# Exercise prompt:
Would you please return the lines of the entries below starting at the line that has "This content downloaded" and ending at the line that has "U.S. and [[Australia]], among", both included, exactly as they are?

[Saved data entries]
───

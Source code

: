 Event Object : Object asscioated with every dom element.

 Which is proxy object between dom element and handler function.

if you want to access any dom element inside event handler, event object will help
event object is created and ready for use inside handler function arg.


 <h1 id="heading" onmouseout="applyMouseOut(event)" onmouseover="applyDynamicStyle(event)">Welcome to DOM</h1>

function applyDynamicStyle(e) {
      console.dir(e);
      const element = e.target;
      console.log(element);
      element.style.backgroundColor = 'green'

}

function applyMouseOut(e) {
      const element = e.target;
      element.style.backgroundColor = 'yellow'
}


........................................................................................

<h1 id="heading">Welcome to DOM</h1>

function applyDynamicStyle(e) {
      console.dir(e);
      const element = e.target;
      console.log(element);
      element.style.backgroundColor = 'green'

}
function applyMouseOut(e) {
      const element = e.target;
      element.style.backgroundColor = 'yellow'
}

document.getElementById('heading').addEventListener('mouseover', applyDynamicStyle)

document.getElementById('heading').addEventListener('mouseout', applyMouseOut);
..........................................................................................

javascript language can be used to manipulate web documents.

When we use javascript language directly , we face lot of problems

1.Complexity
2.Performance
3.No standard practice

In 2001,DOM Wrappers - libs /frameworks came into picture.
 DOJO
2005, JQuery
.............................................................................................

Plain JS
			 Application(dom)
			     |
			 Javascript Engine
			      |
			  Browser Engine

───

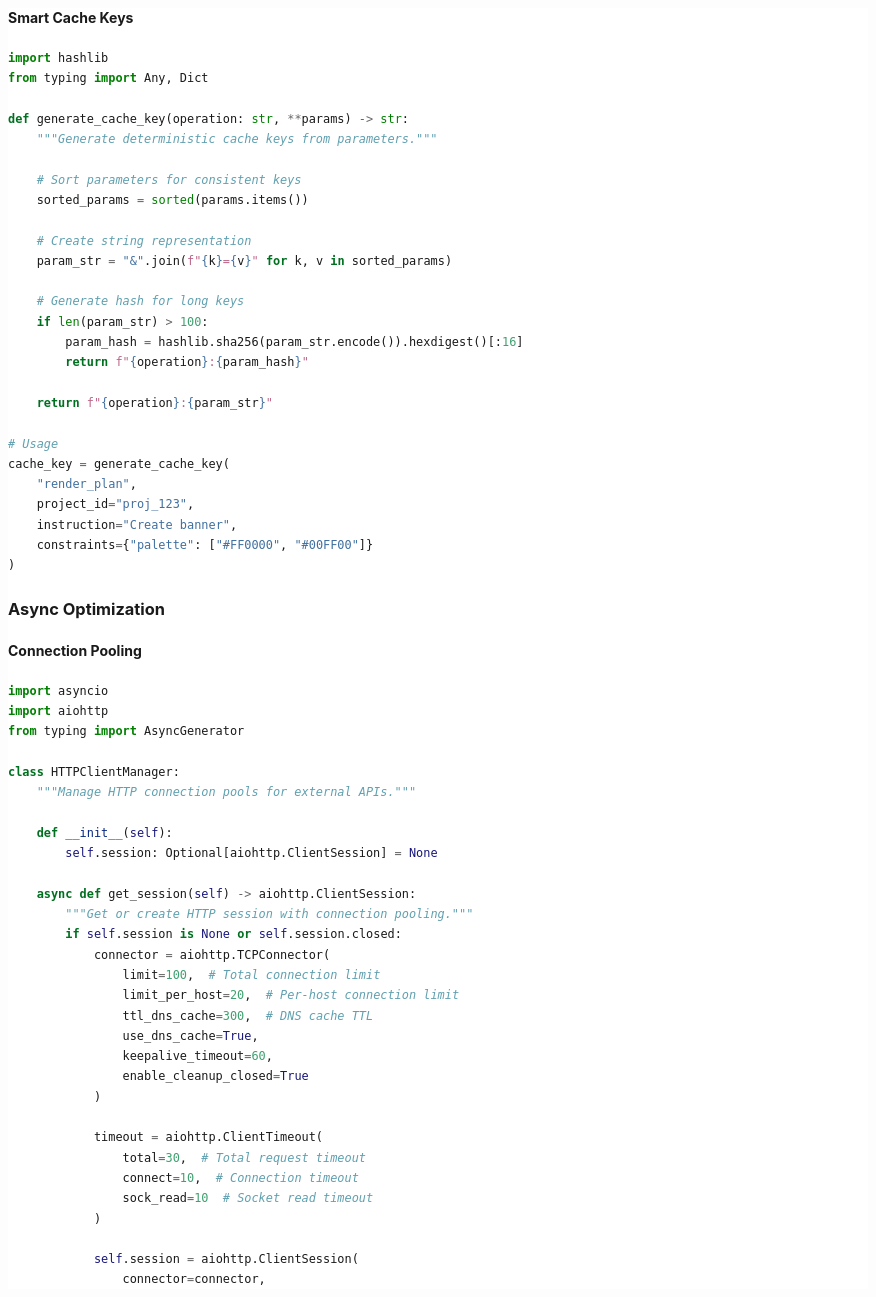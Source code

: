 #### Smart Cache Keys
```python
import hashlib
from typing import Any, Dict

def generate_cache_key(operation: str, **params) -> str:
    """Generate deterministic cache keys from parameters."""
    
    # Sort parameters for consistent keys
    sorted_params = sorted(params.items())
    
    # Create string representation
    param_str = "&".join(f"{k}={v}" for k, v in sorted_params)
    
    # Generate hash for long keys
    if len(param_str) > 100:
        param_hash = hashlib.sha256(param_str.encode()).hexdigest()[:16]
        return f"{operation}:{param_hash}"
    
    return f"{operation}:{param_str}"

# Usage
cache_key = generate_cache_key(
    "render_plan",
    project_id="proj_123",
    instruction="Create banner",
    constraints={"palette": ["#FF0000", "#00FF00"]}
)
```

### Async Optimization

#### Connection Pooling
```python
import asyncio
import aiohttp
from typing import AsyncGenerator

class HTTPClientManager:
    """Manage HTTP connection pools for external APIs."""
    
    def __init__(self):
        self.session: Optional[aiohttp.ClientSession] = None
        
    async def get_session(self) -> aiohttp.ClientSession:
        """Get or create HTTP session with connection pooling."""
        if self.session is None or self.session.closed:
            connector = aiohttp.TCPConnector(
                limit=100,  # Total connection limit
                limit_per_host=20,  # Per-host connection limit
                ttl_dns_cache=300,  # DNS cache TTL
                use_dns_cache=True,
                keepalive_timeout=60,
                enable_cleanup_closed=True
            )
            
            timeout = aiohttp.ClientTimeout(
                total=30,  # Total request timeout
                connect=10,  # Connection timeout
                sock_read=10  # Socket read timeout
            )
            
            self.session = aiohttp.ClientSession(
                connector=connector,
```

───

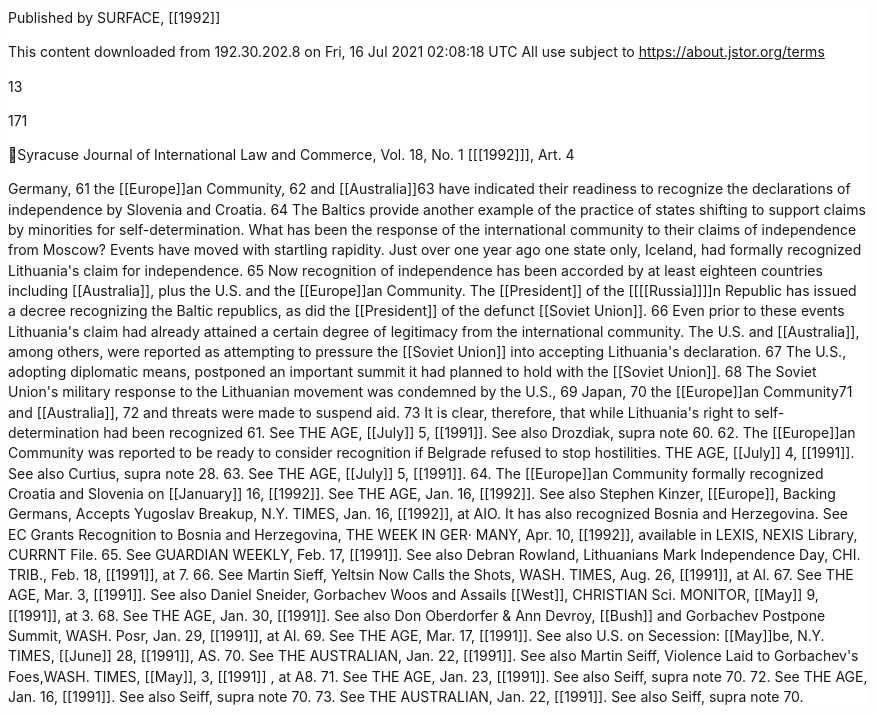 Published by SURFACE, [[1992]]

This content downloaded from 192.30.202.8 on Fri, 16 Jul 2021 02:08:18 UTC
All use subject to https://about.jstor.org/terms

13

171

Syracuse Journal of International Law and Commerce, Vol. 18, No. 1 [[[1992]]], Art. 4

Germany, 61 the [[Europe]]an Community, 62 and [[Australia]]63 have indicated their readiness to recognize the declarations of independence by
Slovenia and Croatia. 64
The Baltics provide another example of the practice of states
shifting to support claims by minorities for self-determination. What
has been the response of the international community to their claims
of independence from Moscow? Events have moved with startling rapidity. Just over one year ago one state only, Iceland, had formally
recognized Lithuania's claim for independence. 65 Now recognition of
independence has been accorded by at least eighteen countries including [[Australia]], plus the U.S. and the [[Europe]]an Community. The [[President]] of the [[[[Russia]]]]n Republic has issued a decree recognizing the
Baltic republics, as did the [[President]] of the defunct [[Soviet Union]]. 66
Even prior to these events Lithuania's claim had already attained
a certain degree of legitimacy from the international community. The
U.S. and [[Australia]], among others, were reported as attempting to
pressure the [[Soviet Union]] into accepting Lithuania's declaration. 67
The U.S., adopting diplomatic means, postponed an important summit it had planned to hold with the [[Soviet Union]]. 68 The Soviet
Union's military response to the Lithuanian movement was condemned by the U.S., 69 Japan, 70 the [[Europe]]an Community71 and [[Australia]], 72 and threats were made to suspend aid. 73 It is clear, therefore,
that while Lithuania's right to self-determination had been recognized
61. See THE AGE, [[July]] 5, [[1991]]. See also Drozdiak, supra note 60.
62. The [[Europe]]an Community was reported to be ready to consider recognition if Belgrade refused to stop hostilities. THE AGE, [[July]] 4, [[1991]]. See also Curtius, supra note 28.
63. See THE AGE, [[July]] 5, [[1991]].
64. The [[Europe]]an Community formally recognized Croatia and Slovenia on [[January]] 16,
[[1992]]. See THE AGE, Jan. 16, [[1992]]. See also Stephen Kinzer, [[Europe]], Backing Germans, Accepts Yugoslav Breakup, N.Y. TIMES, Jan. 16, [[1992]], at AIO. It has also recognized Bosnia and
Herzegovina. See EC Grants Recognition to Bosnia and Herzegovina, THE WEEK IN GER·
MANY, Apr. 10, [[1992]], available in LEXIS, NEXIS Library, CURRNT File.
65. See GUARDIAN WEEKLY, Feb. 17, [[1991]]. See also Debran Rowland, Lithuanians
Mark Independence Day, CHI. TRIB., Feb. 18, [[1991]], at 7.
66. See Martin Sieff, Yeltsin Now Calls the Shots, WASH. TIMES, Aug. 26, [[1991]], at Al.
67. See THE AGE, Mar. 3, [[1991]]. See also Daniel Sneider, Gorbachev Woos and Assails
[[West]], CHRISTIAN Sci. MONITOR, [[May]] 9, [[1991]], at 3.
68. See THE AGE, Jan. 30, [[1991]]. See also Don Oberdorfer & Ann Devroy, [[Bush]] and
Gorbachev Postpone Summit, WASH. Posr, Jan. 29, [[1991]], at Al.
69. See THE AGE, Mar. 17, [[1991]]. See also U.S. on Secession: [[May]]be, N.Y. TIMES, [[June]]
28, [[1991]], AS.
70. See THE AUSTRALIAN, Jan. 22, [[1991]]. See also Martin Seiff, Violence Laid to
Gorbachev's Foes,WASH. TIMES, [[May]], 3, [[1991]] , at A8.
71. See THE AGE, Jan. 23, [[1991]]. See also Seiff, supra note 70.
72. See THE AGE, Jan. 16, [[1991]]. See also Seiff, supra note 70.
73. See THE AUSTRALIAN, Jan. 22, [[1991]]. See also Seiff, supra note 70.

───

# Exercise solution:
This content downloaded from 192.30.202.8 on Fri, 16 Jul 2021 02:08:18 UTC
All use subject to https://about.jstor.org/terms

13

171

Syracuse Journal of International Law and Commerce, Vol. 18, No. 1 [[[1992]]], Art. 4

Germany, 61 the [[Europe]]an Community, 62 and [[Australia]]63 have indicated their readiness to recognize the declarations of independence by
Slovenia and Croatia. 64
The Baltics provide another example of the practice of states
shifting to support claims by minorities for self-determination. What
has been the response of the international community to their claims
of independence from Moscow? Events have moved with startling rapidity. Just over one year ago one state only, Iceland, had formally
recognized Lithuania's claim for independence. 65 Now recognition of
independence has been accorded by at least eighteen countries including [[Australia]], plus the U.S. and the [[Europe]]an Community. The [[President]] of the [[[[Russia]]]]n Republic has issued a decree recognizing the
Baltic republics, as did the [[President]] of the defunct [[Soviet Union]]. 66
Even prior to these events Lithuania's claim had already attained
a certain degree of legitimacy from the international community. The
U.S. and [[Australia]], among others, were reported as attempting to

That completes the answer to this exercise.